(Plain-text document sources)
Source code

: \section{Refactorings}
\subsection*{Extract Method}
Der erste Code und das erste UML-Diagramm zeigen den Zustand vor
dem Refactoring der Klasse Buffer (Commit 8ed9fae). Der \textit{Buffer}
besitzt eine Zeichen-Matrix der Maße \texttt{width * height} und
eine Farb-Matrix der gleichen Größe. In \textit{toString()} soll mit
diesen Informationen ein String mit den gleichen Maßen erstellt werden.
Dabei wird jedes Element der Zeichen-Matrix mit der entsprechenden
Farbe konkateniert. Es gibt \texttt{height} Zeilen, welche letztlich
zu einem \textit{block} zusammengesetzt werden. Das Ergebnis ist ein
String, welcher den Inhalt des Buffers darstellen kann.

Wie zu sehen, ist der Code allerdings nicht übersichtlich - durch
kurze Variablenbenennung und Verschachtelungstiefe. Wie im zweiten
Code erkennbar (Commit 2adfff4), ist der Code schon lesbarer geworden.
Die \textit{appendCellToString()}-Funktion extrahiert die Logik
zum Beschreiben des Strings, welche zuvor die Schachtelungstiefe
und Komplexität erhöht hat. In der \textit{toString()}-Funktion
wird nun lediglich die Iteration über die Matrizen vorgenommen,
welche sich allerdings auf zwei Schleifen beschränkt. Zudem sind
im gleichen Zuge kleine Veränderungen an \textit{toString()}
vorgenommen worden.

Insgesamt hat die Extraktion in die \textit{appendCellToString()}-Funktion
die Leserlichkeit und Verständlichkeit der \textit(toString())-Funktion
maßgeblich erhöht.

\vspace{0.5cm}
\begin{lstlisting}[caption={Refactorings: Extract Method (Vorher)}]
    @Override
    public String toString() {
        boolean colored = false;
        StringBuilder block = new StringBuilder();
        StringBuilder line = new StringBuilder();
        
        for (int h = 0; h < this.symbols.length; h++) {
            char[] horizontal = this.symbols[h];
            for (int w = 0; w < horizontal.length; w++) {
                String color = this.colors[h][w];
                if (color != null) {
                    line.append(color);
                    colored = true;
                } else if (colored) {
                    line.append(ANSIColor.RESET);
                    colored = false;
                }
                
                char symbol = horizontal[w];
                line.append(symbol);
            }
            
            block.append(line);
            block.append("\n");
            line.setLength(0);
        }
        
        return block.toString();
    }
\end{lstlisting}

* _PROBLEM DETAILS_
Filter the data above down to lines with the word "false", and copy them.

* _RESPONSE_
        boolean colored = false;
                    colored = false;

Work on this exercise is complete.